Disrupted female estrous cyclicity in the intrahippocampal kainic acid mouse model of temporal lobe epilepsy

Objective: Reproductive dysfunction is a comorbidity that commonly occurs with temporal lobe epilepsy (TLE). Characterization of this comorbidity in various models of TLE in mice will greatly facilitate mechanistic investigations of the relationship between reproductive disorders and seizures initiated in the hippocampus. Here we investigate the impact on female reproductive estrous cyclicity in the intrahippocampal kainic acid mouse model of TLE and demonstrate the utility of using this model for future mechanistic studies.

Methods: Kainic acid (KA) or saline vehicle was stereotaxically injected in the right dorsal hippocampus of adult female C57BL/6J mice. Development of epilepsy was assessed by video monitoring for behavioral seizures. Reproductive function was assessed by daily estrous cycle monitoring and ovarian morphology. Estrous cycles were monitored for up to 2 months after injection. Ovarian morphology was examined by histological staining and assessment of follicular and luteal development.

Results: We observed spontaneous behavioral seizures in 82% of kainic-acid-treated mice. Irregular estrous cycles developed within 2 months after kainic acid injection. Sixty-seven percent of KA-treated mice showed disrupted estrous cycles, typically characterized by increased estrous cycle length, increased time spent in diestrus (nonfertile stage), and decreased time spent in estrus by 42 days post-KA injection. The estrous cycle disruption, however, was not accompanied by major changes in ovarian morphology or follicular development.

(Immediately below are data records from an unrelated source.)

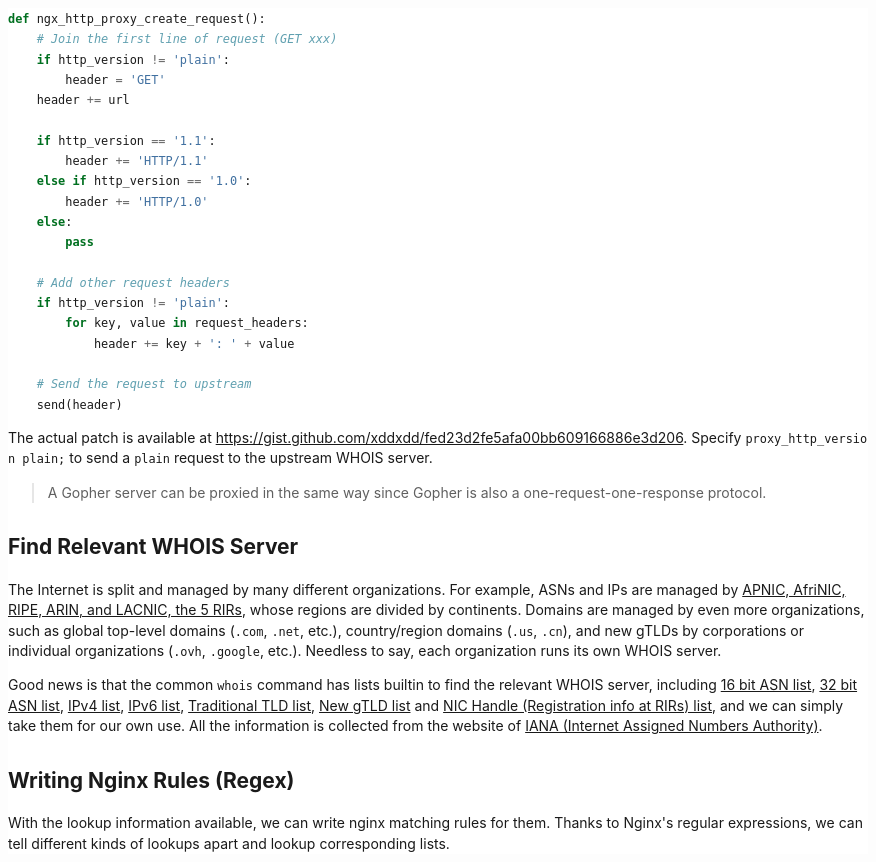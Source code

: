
```python
def ngx_http_proxy_create_request():
    # Join the first line of request (GET xxx)
    if http_version != 'plain':
        header = 'GET'
    header += url

    if http_version == '1.1':
        header += 'HTTP/1.1'
    else if http_version == '1.0':
        header += 'HTTP/1.0'
    else:
        pass

    # Add other request headers
    if http_version != 'plain':
        for key, value in request_headers:
            header += key + ': ' + value

    # Send the request to upstream
    send(header)
```

The actual patch is available at <https://gist.github.com/xddxdd/fed23d2fe5afa00bb609166886e3d206>. Specify `proxy_http_version plain;` to send a `plain` request to the upstream WHOIS server.

> A Gopher server can be proxied in the same way since Gopher is also a one-request-one-response protocol.

Find Relevant WHOIS Server
--------------------------

The Internet is split and managed by many different organizations. For example, ASNs and IPs are managed by [APNIC, AfriNIC, RIPE, ARIN, and LACNIC, the 5 RIRs](https://en.wikipedia.org/wiki/Regional_Internet_registry), whose regions are divided by continents. Domains are managed by even more organizations, such as global top-level domains (`.com`, `.net`, etc.), country/region domains (`.us`, `.cn`), and new gTLDs by corporations or individual organizations (`.ovh`, `.google`, etc.). Needless to say, each organization runs its own WHOIS server.

Good news is that the common `whois` command has lists builtin to find the relevant WHOIS server, including [16 bit ASN list](https://github.com/rfc1036/whois/blob/next/as_del_list), [32 bit ASN list](https://github.com/rfc1036/whois/blob/next/as32_del_list), [IPv4 list](https://github.com/rfc1036/whois/blob/next/ip_del_list), [IPv6 list](https://github.com/rfc1036/whois/blob/next/ip6_del_list), [Traditional TLD list](https://github.com/rfc1036/whois/blob/next/tld_serv_list), [New gTLD list](https://github.com/rfc1036/whois/blob/next/new_gtlds_list) and [NIC Handle (Registration info at RIRs) list](https://github.com/rfc1036/whois/blob/next/nic_handles_list), and we can simply take them for our own use. All the information is collected from the website of [IANA (Internet Assigned Numbers Authority)](https://en.wikipedia.org/wiki/Internet_Assigned_Numbers_Authority).

Writing Nginx Rules (Regex)
---------------------------

With the lookup information available, we can write nginx matching rules for them. Thanks to Nginx's regular expressions, we can tell different kinds of lookups apart and lookup corresponding lists.
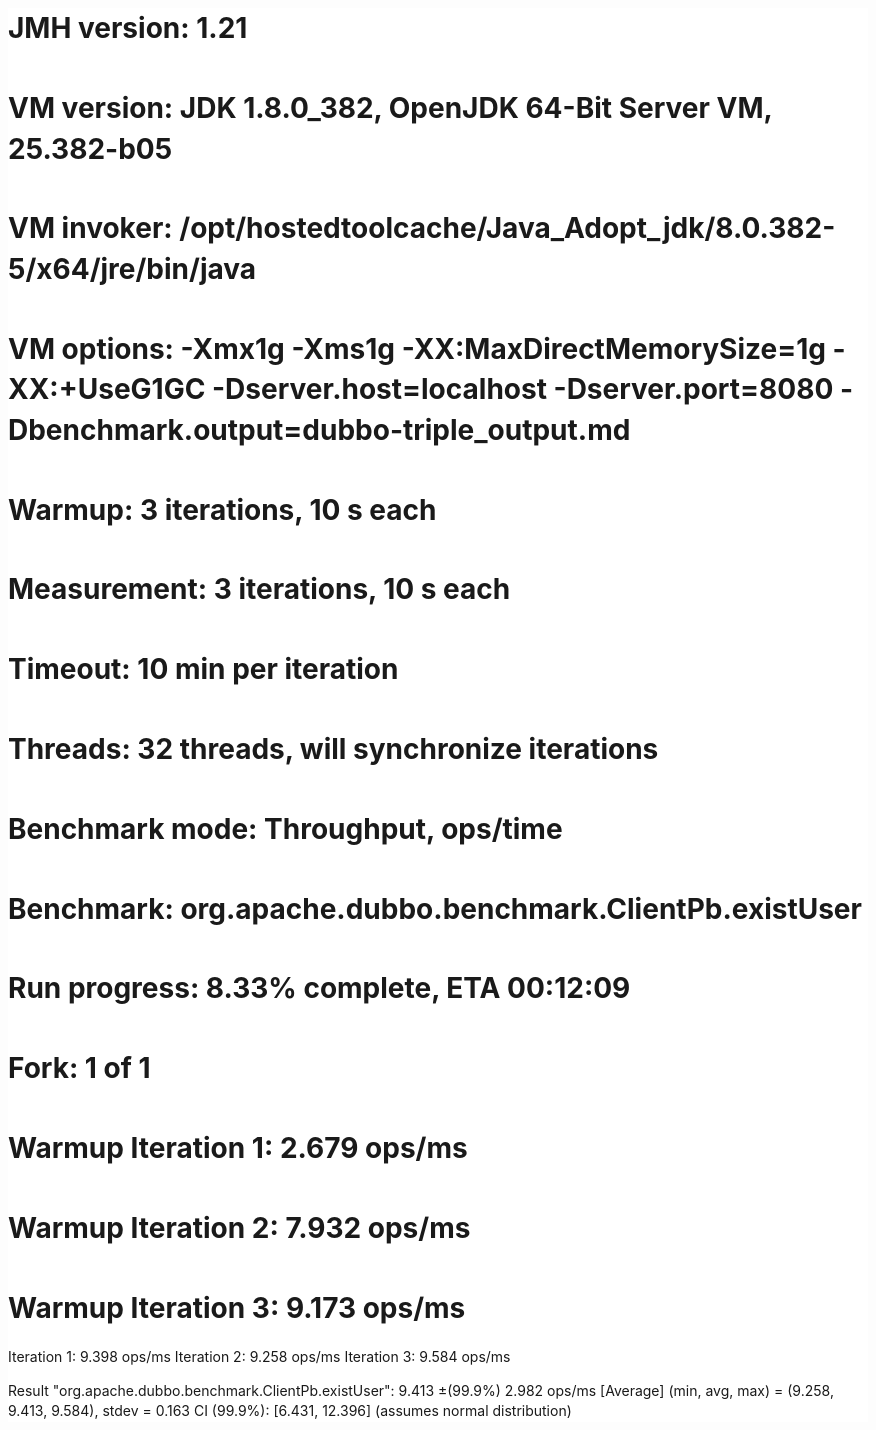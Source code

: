 
# JMH version: 1.21
# VM version: JDK 1.8.0_382, OpenJDK 64-Bit Server VM, 25.382-b05
# VM invoker: /opt/hostedtoolcache/Java_Adopt_jdk/8.0.382-5/x64/jre/bin/java
# VM options: -Xmx1g -Xms1g -XX:MaxDirectMemorySize=1g -XX:+UseG1GC -Dserver.host=localhost -Dserver.port=8080 -Dbenchmark.output=dubbo-triple_output.md
# Warmup: 3 iterations, 10 s each
# Measurement: 3 iterations, 10 s each
# Timeout: 10 min per iteration
# Threads: 32 threads, will synchronize iterations
# Benchmark mode: Throughput, ops/time
# Benchmark: org.apache.dubbo.benchmark.ClientPb.existUser

# Run progress: 8.33% complete, ETA 00:12:09
# Fork: 1 of 1
# Warmup Iteration   1: 2.679 ops/ms
# Warmup Iteration   2: 7.932 ops/ms
# Warmup Iteration   3: 9.173 ops/ms
Iteration   1: 9.398 ops/ms
Iteration   2: 9.258 ops/ms
Iteration   3: 9.584 ops/ms


Result "org.apache.dubbo.benchmark.ClientPb.existUser":
  9.413 ±(99.9%) 2.982 ops/ms [Average]
  (min, avg, max) = (9.258, 9.413, 9.584), stdev = 0.163
  CI (99.9%): [6.431, 12.396] (assumes normal distribution)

KA-treated mice also displayed increased weight gain compared to control mice.

Significance: These data indicate that comorbid female irregular estrous cyclicity arises in the intrahippocampal kainic acid mouse model of TLE. This is the first demonstration of disrupted reproductive endocrine function in a mouse model of TLE initially produced by an insult specifically targeted to the hippocampus. This model should thus be useful for basic studies investigating the neural mechanisms driving comorbid reproductive dysfunction in epilepsy in women.